La herida es una condición de lo humano. Nos herimos al nacer, al desprendernos, al cambiar, al liberarnos, al asumir algún humano duelo que cada uno de nuestros pasos conjura.

Por esto el tema de la herida es una constante que nos hace adultos, nos permite cambiar las perspectivas y reconocer que como decía el poeta Antonio Machado: “Caminante no hay camino, se hace camino al andar…”

La huellas que dejamos también las llevamos en el alma y constituyen heridas en forma de recuerdos, experiencias, lágrimas, dolores, pérdidas o cambios sustanciales que nos sacaron de aquello que considerábamos cierto y hasta cómodo, para llevarnos a sitios, a veces, extraños y nada fáciles para continuar.

Sin embargo, nuestra cultura, evasiva y muy veloz, nos deja huérfanos para la consideración de esa herida, la que seguramente pasamos sin percatarnos del profundo dolor que ahí contiene y todo el nuevo discurso vital que allí se esconde. Nuestra necesidad de olvido, de pasar la página o del negarnos en la proyección, nos deja sin bases para esa necesaria digestión, no de aquello que sucede, sino de lo altamente doloroso y definitivo que en nuestro universo particular ocurre.

Es triste ver cuando a ciertos individuos los lleva la herida, es tan fuerte y dolorosa que es ella la que habla, la que opina, la que juzga, como si el resto de ese ser estuviera confinado a una oscuridad arrinconada, mientras su herida campea secando todo a su paso. Bien lo destaca mi buen amigo Oscar Misle en su libro: “Heridas que muerden, heridas que florecen”. Heridas que muerden, secan, atacan y cual obstinado monstruo sediento, reaccionan ante todo, sin la menor digestión, tempo interno o consideración hacia el otro y lo otro.

Las redes sociales hoy constituyen su mejor cuartel, guarimba o trinchera.
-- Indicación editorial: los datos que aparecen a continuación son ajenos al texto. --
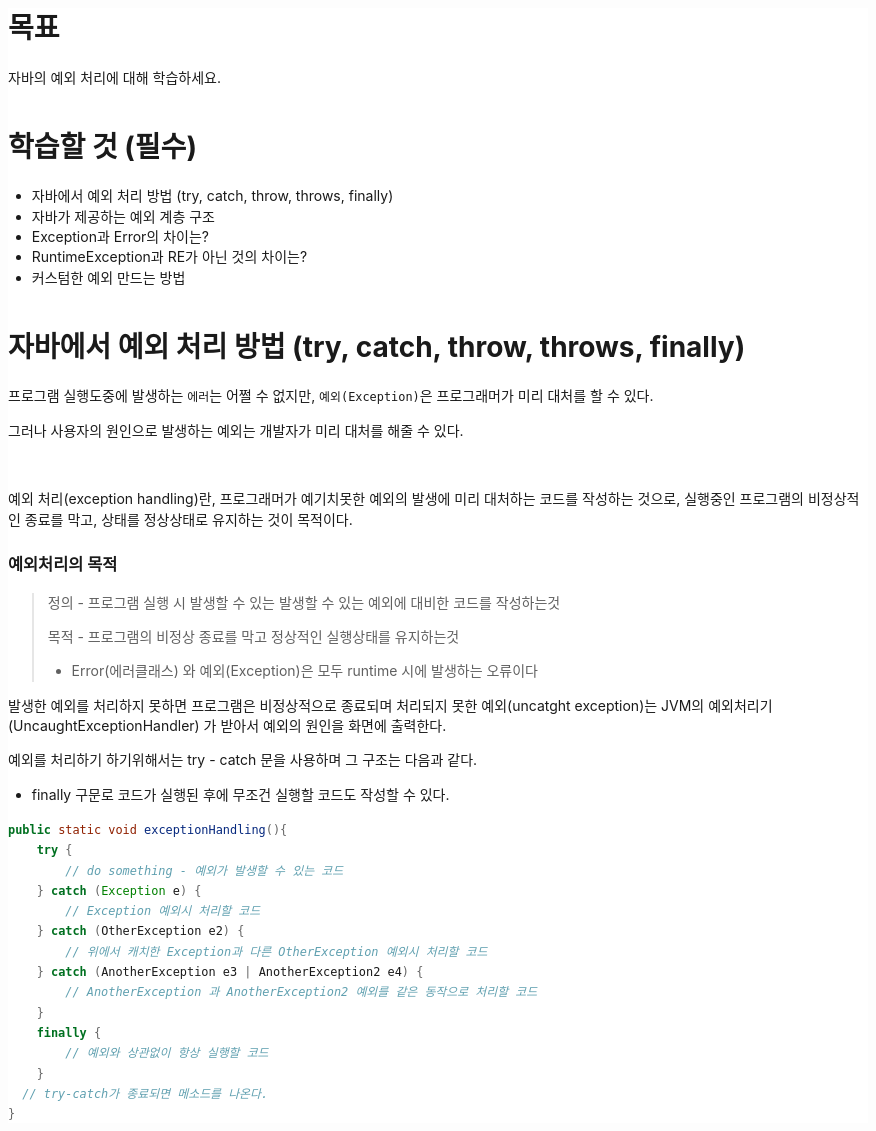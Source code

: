 # 목표

자바의 예외 처리에 대해 학습하세요.

# 학습할 것 (필수)

- 자바에서 예외 처리 방법 (try, catch, throw, throws, finally)
- 자바가 제공하는 예외 계층 구조
- Exception과 Error의 차이는?
- RuntimeException과 RE가 아닌 것의 차이는?
- 커스텀한 예외 만드는 방법



# 자바에서 예외 처리 방법 (try, catch, throw, throws, finally)

프로그램 실행도중에 발생하는 `에러`는 어쩔 수 없지만, `예외(Exception)`은 프로그래머가 미리 대처를 할 수 있다.

  

그러나 사용자의 원인으로 발생하는 예외는 개발자가 미리 대처를 해줄 수 있다.

​    


예외 처리(exception handling)란, 프로그래머가 예기치못한 예외의 발생에 미리 대처하는 코드를 작성하는 것으로, 실행중인 프로그램의 비정상적인 종료를 막고, 상태를 정상상태로 유지하는 것이 목적이다. 

  

### 예외처리의 목적


> 정의 - 프로그램 실행 시 발생할 수 있는 발생할 수 있는 예외에 대비한 코드를 작성하는것
>
> 목적 - 프로그램의 비정상 종료를 막고 정상적인 실행상태를 유지하는것
>
> * Error(에러클래스) 와 예외(Exception)은 모두 runtime 시에 발생하는 오류이다

  


발생한 예외를 처리하지 못하면 프로그램은 비정상적으로 종료되며 처리되지 못한 예외(uncatght exception)는 JVM의 예외처리기(UncaughtExceptionHandler) 가 받아서 예외의 원인을 화면에 출력한다. 



예외를 처리하기 하기위해서는 try - catch 문을 사용하며 그 구조는 다음과 같다.

* finally 구문로 코드가 실행된 후에 무조건 실행할 코드도 작성할 수 있다.

```java
public static void exceptionHandling(){
    try {
        // do something - 예외가 발생할 수 있는 코드
    } catch (Exception e) {
        // Exception 예외시 처리할 코드
    } catch (OtherException e2) {
        // 위에서 캐치한 Exception과 다른 OtherException 예외시 처리할 코드  
    } catch (AnotherException e3 | AnotherException2 e4) {
        // AnotherException 과 AnotherException2 예외를 같은 동작으로 처리할 코드
    }
  	finally {
        // 예외와 상관없이 항상 실행할 코드
    }
  // try-catch가 종료되면 메소드를 나온다. 
}
```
En ese teclado anónimo donde escupir e insultar es la consigna, sintiendo que la pantalla cómplice servirá de mapa certero y el “send o enviar” de gatillo demoledor.

A veces, el panorama es desolador, como me lo expresaba mi amigo Renny Yagosevsky: “…se parece a esas fotografías del soldado con veinte muertos a su alrededor que esboza una sonrisa y una sola consigna en su bandera clavada en el suelo yermo y conquistado: ¡Ganamos!”

Es imposible ganar ante la muerte de otros esencialmente iguales a mí. Eso sólo lo puede refrendar un odio pertinaz que viene de esa herida mordiente, comandante a su vez, de la acción mortífera y la aberración.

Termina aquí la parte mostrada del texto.